Bill Porta scelse un pezzo di metallo sagomato a caso e lo posò sulla mano. La mano fu ritirata. Ci fu un rumore metallico e un grugnito.

«Ho detto un grippolo. Questo non è un…» si udì il suono stridente di un pezzo di metallo che cedeva «Il mio pollice, porca miseria, mi hai fatto…» altro rumore. «Ahiaaa. La mia testa. Guarda cosa mi hai fatto fare. Ti rendi conto che il cricchetto si è di nuovo staccato dall’armatura del perno di articolazione?»

NO. MI DISPIACE.

«Sei tu, Egbert, ragazzo?»

NO. SONO IO, IL VECCHIO BILL PORTA.

Ci fu una serie di tonfi e di rumori metallici mentre la metà superiore dell’essere umano si districava dalla macchina, e si rivelò come appartenente a un giovanotto con capelli neri e ricci, la faccia nera, la camicia nera e il grembiule nero. Si passò uno straccio sul viso, lasciando libera una chiazza rosa, e batté le palpebre per asciugare il sudore dagli occhi.

«Lei chi è?»

IL VECCHIO BILL PORTA LAVORO PER LA SIGNORINA FLITWORTH.
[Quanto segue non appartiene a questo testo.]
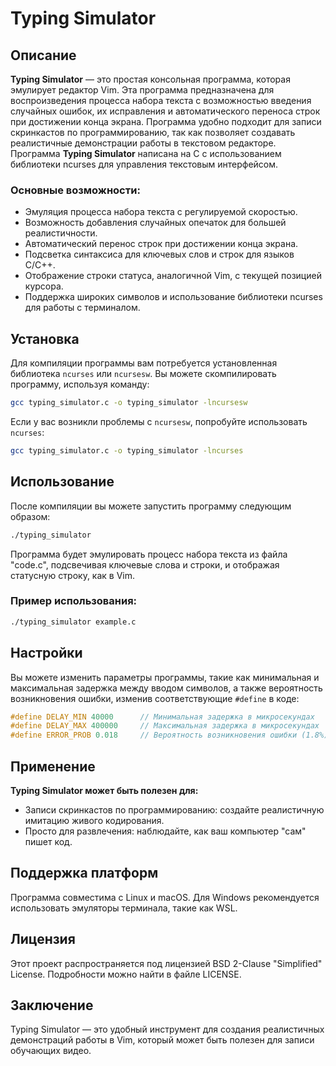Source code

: # Typing Simulator

## Описание

**Typing Simulator** — это простая консольная программа, которая эмулирует редактор Vim. Эта программа предназначена для воспроизведения процесса набора текста с возможностью введения случайных ошибок, их исправления и автоматического переноса строк при достижении конца экрана. Программа удобно подходит для записи скринкастов по программированию, так как позволяет создавать реалистичные демонстрации работы в текстовом редакторе. Программа **Typing Simulator** написана на C с использованием библиотеки ncurses для управления текстовым интерфейсом.

### Основные возможности:
- Эмуляция процесса набора текста с регулируемой скоростью.
- Возможность добавления случайных опечаток для большей реалистичности.
- Автоматический перенос строк при достижении конца экрана.
- Подсветка синтаксиса для ключевых слов и строк для языков C/C++.
- Отображение строки статуса, аналогичной Vim, с текущей позицией курсора.
- Поддержка широких символов и использование библиотеки ncurses для работы с терминалом.

## Установка

Для компиляции программы вам потребуется установленная библиотека `ncurses` или `ncursesw`. Вы можете скомпилировать программу, используя команду:

```bash
gcc typing_simulator.c -o typing_simulator -lncursesw
```

Если у вас возникли проблемы с `ncursesw`, попробуйте использовать `ncurses`:

```bash
gcc typing_simulator.c -o typing_simulator -lncurses
```

## Использование

После компиляции вы можете запустить программу следующим образом:

```bash
./typing_simulator
```

Программа будет эмулировать процесс набора текста из файла "code.c", подсвечивая ключевые слова и строки, и отображая статусную строку, как в Vim.

### Пример использования:

```bash
./typing_simulator example.c
```

## Настройки

Вы можете изменить параметры программы, такие как минимальная и максимальная задержка между вводом символов, а также вероятность возникновения ошибки, изменив соответствующие `#define` в коде:

```c
#define DELAY_MIN 40000      // Минимальная задержка в микросекундах
#define DELAY_MAX 400000     // Максимальная задержка в микросекундах
#define ERROR_PROB 0.018     // Вероятность возникновения ошибки (1.8%)
```

## Применение

**Typing Simulator может быть полезен для:**

- Записи скринкастов по программированию: создайте реалистичную имитацию живого кодирования.
- Просто для развлечения: наблюдайте, как ваш компьютер "сам" пишет код.


## Поддержка платформ

Программа совместима с Linux и macOS. Для Windows рекомендуется использовать эмуляторы терминала, такие как WSL.

## Лицензия

Этот проект распространяется под лицензией BSD 2-Clause "Simplified" License. Подробности можно найти в файле LICENSE.

## Заключение

Typing Simulator — это удобный инструмент для создания реалистичных демонстраций работы в Vim, который может быть полезен для записи обучающих видео.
«Ah, sì. L’uomo nel fuoco. È l’eroe del giorno, ho sentito. Dia qua».

CHIEDO SCUSA NON SO ANCORA CHE COSA SIA UN GRIPPOLO A TRE OTTAVI.

«Volevo dire qua la mano, signor Porta».

Bill Porta esitò, poi strinse la mano del giovanotto. Gli occhi cerchiati di grasso si velarono per un momento, in cui la mente prevalse sul senso del tatto, e poi il fabbro sorrise.

«Io mi chiamo Simnel. Che ne pensa, eh?»

È UN BEL NOME.

«No, volevo dire della macchina. Ingegnosa, eh?»

Bill Porta la guardò educatamente senza capire. A prima vista assomigliava a un mulino portatile che fosse stato aggredito da un enorme insetto, e a una seconda occhiata somigliava a una camera di tortura itinerante per un’Inquisizione che avesse voglia di prendere un po’ d’aria fresca. Misteriosi bracci articolati spuntavano a varie angolazioni. C’erano cinghie e lunghe molle. Tutto l’insieme era montato su ruote dentate di metallo.